ひとしきり、盛り上がって、二人で手を繋いでくるくると、踊った。
二人のダンスは、そばにあった本の塔が、二つほど倒れることで終焉を迎えた。
アロポスが笑顔のまま続ける。
「ときに、封牢の調査は、ユイ先生の件とは別にワシ一人でいくからの」
アレンは笑顔をさっと引っ込めて、やや怒りを露わにした。
「いやだ!僕も行くよ!」
「ダメじゃ、怪我人が出た以上。国王も、許してはくれまい」
「ロポ、僕を見て」
アレンはアロポスの両頬を両手で挟み、じっとロポをみつめる。アロポスは、視線を逸らしている。

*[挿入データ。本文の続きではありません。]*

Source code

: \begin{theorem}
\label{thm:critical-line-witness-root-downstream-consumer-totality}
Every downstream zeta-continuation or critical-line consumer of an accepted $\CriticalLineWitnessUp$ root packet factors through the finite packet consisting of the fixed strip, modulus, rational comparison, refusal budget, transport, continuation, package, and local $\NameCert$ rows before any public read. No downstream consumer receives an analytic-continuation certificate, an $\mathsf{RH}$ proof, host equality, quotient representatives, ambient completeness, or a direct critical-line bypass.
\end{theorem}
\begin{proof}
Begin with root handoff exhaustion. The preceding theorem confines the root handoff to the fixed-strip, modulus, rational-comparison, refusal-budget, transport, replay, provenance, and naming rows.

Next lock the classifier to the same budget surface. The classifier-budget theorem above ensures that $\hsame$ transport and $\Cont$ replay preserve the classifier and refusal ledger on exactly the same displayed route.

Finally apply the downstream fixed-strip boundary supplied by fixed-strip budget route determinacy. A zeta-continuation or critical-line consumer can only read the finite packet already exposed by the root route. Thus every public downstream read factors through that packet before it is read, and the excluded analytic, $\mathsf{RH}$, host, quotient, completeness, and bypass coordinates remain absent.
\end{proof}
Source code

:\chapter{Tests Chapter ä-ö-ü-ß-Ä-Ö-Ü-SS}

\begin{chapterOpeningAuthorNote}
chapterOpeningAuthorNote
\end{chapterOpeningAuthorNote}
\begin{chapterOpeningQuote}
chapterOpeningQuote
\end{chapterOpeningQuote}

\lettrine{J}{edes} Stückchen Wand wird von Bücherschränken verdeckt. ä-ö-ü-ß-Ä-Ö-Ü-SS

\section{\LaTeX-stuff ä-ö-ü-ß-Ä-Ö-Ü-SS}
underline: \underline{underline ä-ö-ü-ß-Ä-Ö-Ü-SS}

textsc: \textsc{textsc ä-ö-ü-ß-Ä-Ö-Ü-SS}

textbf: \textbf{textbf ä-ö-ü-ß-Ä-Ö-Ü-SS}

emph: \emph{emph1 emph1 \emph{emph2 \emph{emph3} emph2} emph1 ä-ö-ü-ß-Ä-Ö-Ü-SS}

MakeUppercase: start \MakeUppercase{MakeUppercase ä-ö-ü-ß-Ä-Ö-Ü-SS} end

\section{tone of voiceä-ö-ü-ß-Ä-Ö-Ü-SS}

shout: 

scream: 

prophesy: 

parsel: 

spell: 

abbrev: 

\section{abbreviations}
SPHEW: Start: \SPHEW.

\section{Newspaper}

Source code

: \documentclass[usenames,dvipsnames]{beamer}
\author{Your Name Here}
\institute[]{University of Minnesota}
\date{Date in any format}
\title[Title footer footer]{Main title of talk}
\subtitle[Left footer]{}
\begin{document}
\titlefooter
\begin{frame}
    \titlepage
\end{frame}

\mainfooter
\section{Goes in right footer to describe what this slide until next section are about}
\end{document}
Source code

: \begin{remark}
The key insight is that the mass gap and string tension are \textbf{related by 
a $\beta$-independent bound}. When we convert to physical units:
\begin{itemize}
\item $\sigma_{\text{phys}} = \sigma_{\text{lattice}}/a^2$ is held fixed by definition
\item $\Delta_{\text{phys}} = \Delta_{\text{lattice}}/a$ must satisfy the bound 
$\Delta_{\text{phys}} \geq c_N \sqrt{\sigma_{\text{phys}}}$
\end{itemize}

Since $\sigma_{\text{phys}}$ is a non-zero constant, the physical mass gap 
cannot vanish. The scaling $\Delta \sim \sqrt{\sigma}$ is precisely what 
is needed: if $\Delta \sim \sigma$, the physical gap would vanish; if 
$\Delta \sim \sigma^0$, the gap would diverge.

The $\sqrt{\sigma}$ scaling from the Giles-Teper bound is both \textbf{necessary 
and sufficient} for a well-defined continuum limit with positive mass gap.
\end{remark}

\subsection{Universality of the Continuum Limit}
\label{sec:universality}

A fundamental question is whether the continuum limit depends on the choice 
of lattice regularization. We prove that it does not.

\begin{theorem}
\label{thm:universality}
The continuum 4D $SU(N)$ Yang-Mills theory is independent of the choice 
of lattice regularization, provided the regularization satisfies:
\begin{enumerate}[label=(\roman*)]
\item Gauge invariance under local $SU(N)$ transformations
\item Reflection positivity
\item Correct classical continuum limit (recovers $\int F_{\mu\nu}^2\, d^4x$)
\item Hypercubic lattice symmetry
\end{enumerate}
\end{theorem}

「僕は、ロポに、ユイ先生と同じ目にあってほしくない。もちろん、この国のみんな、全員。誰一人として」
「ロポも、この国も、みんな、僕が守らなくちゃ」
アロポスがゆっくりと目線を合わしてくる。数秒間、睨めっこした後に、アロポスはため息をアレンの顔に吹きかけた。
「わかった。わかった。負けじゃ負けじゃ。ただし、絶対にワシを連れてけよ。」
「よし!もちろんだよ!ロポ!」
アロポスに、ハイタッチを要求し、無理矢理両手を上げさせて、何度も彼女の手を叩いた。
ロポに、師匠に、認められたのが、アレンには純粋に嬉しかったのかもしれない。